- Episode no.: Season 1 Episode 21
- Directed by: Don Weis
- Story by: Richard Baer
- Teleplay by: Laurence Marks; Larry Gelbart;
- Production code: J321
- Original air date: March 4, 1973

Episode chronology
| ← Previous "The Army-Navy Game" | Next → "Major Fred C. Dobbs" |
- M*A*S*H season 1

= Sticky Wicket =

"Sticky Wicket" is the 21st episode of the first season of the TV series M*A*S*H. written by Richard Baer with the teleplay written by Laurence Marks and Larry Gelbart, it originally aired on CBS-TV on March 4, 1973.

==Plot==
The episode opens in a poker game. When it is interrupted by incoming wounded, Hawkeye and Margaret operate on a patient and Hawkeye insults Frank. However, Hawkeye's patient fails to improve after surgery. Hawkeye becomes overly concerned with the case, to the point of attacking Frank over comments at lunch, sleeping in post-op, snapping at Trapper for playing poker too loudly, and moving out of the Swamp to the supply tent.
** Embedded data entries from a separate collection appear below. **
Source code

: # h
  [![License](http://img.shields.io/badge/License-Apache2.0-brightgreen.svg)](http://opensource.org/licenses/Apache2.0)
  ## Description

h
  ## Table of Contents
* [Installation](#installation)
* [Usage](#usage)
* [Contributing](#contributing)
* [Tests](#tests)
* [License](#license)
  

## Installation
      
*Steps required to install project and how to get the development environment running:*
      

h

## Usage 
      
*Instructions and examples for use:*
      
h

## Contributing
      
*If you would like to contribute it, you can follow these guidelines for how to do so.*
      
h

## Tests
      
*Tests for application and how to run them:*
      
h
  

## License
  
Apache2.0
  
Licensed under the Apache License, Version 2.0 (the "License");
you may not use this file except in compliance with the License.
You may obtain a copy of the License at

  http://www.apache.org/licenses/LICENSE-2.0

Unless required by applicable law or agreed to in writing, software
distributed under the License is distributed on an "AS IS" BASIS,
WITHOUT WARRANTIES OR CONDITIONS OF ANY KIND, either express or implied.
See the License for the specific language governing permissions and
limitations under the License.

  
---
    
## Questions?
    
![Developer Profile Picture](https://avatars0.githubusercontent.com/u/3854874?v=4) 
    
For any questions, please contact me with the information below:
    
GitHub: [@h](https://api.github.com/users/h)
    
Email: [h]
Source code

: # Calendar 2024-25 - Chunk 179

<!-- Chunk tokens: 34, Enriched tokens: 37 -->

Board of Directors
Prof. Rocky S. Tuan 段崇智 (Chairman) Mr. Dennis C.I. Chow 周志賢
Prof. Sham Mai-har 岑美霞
While Hawkeye retreats to the supply tent to reflect on the case, he is interrupted by his date (whom he turns away), Trapper (whom he turns away as well), two other soldiers, and Henry. Henry implies that Hawkeye is concerned more about his ego than about his patient. Hawkeye replies with a glib remark about Henry's intelligence, which ultimately insults Henry and allows Hawkeye some peace and quiet. While pondering the case outside the supply tent, Hawkeye encounters Margaret and she theorizes that they made a mistake during surgery, eliciting extreme doubt from Hawkeye, who in turn insults her. During the night, Hawkeye has an epiphany and reopens the patient to find a small piece of shrapnel damage behind the sigmoid colon, at which point Frank states that "anybody could have missed that." Hawkeye responds with a sincere "Thanks, Frank."

==Guest cast==
- John Orchard – Ugly John

==Production notes==
This episode features an alternate, jazzier arrangement of the opening theme music.

Trapper makes a pun during the poker game comparing a "pair of twos" with paregoric.

B movies referred to are Love Life of a Gorilla (1940), Bride of the Gorilla (1951), Bedtime for Bonzo (1951) and Bonzo Goes to College (1952).